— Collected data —
================
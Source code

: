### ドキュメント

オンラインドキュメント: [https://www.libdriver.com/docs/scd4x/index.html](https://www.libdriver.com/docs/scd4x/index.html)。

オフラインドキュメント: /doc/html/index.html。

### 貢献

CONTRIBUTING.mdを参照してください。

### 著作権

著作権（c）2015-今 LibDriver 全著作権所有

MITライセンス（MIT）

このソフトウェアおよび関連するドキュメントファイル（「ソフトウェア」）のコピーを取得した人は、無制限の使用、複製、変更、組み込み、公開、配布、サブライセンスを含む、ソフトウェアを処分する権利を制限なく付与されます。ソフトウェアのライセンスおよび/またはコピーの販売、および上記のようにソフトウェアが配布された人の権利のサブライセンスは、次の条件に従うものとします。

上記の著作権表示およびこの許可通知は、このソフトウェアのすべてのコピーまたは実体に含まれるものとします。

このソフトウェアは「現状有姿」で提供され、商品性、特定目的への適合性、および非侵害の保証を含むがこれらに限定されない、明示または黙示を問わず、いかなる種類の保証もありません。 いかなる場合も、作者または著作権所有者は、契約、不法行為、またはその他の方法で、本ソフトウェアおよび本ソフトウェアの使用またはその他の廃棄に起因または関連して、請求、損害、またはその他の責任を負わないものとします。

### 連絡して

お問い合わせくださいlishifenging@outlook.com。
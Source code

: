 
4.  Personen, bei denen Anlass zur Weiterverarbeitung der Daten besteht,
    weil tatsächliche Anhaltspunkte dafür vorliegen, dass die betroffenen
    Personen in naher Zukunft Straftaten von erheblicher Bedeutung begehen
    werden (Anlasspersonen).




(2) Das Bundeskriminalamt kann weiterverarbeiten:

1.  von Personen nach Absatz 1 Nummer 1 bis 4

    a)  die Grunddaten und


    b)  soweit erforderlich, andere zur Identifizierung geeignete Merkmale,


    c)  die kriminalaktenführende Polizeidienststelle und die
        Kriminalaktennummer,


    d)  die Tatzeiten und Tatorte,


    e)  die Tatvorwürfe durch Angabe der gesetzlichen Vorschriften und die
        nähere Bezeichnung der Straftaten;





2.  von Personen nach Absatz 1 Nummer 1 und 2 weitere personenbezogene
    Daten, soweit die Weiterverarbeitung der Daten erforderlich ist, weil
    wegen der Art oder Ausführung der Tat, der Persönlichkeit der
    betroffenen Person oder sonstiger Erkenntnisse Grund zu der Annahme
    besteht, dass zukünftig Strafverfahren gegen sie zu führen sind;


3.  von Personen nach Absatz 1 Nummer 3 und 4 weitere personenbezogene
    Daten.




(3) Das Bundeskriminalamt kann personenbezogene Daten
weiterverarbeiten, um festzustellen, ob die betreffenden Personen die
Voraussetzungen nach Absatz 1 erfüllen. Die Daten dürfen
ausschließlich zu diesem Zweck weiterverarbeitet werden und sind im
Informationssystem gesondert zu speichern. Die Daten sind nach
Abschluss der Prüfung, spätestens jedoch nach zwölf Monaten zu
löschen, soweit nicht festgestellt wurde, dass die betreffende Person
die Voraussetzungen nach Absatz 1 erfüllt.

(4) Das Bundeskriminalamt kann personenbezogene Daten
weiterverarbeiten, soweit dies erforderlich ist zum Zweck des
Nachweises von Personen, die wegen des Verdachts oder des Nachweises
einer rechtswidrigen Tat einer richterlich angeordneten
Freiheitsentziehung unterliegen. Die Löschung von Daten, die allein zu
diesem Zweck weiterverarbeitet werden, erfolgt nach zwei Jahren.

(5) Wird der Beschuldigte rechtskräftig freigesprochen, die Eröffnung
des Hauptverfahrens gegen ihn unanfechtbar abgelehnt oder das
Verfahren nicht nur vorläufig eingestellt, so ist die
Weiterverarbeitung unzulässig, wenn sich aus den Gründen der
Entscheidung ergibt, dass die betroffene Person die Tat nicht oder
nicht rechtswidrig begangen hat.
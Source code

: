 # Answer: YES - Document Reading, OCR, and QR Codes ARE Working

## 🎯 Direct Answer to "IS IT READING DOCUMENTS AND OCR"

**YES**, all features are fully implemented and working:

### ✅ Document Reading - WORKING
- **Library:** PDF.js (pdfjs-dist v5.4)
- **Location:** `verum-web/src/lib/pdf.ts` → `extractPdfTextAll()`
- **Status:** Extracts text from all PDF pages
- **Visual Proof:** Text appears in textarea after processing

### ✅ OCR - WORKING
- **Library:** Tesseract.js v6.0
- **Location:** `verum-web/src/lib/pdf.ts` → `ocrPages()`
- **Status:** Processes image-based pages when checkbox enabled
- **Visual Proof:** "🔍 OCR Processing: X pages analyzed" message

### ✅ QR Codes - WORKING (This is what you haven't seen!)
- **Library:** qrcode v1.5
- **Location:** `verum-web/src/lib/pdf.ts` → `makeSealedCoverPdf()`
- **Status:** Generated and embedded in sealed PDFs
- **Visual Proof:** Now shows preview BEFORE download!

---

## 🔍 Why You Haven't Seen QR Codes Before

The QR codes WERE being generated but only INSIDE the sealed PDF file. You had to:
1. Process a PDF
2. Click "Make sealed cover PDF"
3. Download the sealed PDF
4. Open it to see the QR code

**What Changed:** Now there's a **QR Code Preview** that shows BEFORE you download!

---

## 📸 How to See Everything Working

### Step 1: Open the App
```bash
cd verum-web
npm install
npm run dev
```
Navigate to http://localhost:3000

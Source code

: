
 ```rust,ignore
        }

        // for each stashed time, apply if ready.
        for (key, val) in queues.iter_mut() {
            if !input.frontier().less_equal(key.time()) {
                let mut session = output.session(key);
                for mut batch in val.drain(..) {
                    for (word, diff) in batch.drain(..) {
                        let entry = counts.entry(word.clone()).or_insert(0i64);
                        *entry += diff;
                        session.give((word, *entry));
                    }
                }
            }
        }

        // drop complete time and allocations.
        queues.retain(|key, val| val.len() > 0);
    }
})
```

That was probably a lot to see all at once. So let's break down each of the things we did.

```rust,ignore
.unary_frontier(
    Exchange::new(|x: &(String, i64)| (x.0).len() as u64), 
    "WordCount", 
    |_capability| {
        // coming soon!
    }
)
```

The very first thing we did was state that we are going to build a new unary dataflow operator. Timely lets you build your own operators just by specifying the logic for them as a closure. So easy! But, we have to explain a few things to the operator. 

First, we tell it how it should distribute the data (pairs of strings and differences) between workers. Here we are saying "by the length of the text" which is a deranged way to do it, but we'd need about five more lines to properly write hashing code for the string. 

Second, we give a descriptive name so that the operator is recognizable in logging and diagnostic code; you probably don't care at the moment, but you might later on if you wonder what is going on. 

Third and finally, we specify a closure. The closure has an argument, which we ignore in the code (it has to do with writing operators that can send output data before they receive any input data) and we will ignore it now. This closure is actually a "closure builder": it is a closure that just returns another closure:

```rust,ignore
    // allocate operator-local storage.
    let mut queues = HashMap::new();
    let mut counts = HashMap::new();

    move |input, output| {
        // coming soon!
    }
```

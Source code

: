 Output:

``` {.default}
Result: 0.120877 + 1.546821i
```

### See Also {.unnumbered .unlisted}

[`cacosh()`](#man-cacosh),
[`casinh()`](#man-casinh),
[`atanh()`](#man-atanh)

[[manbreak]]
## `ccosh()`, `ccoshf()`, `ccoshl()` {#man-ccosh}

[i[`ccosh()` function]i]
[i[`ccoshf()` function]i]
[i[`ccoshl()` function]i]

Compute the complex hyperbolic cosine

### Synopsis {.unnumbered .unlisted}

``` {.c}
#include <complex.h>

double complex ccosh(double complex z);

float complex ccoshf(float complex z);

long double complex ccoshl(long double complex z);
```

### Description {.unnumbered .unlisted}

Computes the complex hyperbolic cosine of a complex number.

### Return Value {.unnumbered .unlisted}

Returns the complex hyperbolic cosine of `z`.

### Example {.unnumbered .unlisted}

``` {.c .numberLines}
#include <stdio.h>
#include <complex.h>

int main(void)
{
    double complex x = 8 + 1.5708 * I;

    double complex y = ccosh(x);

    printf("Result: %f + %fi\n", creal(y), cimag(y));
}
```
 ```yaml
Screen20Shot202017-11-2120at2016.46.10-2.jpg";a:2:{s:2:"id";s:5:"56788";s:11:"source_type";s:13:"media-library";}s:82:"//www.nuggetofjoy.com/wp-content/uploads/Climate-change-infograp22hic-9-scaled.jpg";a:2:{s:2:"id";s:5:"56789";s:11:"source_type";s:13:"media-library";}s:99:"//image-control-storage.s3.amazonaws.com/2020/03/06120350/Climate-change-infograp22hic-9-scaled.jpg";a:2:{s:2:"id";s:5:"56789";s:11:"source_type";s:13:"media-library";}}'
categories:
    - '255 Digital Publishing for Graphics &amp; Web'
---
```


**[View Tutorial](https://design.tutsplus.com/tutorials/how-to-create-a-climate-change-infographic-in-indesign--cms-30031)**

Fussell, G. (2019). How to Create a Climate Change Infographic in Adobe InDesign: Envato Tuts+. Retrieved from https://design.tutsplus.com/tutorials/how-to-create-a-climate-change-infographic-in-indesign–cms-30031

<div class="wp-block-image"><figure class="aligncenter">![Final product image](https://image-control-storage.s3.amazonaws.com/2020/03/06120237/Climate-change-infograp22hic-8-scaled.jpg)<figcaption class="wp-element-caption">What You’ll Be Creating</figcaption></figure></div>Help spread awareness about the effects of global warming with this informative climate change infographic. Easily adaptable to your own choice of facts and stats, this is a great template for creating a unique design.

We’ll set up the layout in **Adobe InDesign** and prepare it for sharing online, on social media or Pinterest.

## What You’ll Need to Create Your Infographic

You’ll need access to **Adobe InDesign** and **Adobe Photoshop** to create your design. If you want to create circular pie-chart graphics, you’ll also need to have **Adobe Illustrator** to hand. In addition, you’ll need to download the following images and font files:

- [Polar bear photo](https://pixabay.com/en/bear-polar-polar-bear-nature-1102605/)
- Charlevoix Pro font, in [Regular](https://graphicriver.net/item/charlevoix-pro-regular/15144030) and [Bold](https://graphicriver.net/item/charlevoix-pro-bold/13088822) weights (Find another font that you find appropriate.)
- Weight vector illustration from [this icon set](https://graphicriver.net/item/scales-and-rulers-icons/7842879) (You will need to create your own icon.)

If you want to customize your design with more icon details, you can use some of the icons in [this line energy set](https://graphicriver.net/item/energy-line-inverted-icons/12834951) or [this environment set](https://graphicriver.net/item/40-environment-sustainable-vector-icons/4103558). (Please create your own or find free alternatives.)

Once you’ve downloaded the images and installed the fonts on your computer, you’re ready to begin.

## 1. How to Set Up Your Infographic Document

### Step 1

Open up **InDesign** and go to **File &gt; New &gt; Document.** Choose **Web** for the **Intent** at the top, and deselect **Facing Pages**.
================
— WORK REQUIRED —
Give back, word for word, only the lines above from the line holding "ausschließlich zu diesem" to the line holding "(4) Das Bundeskriminalamt", both included.

— EXERCISE RESPONSE —
ausschließlich zu diesem Zweck weiterverarbeitet werden und sind im
Informationssystem gesondert zu speichern. Die Daten sind nach
Abschluss der Prüfung, spätestens jedoch nach zwölf Monaten zu
löschen, soweit nicht festgestellt wurde, dass die betreffende Person
die Voraussetzungen nach Absatz 1 erfüllt.

(4) Das Bundeskriminalamt kann personenbezogene Daten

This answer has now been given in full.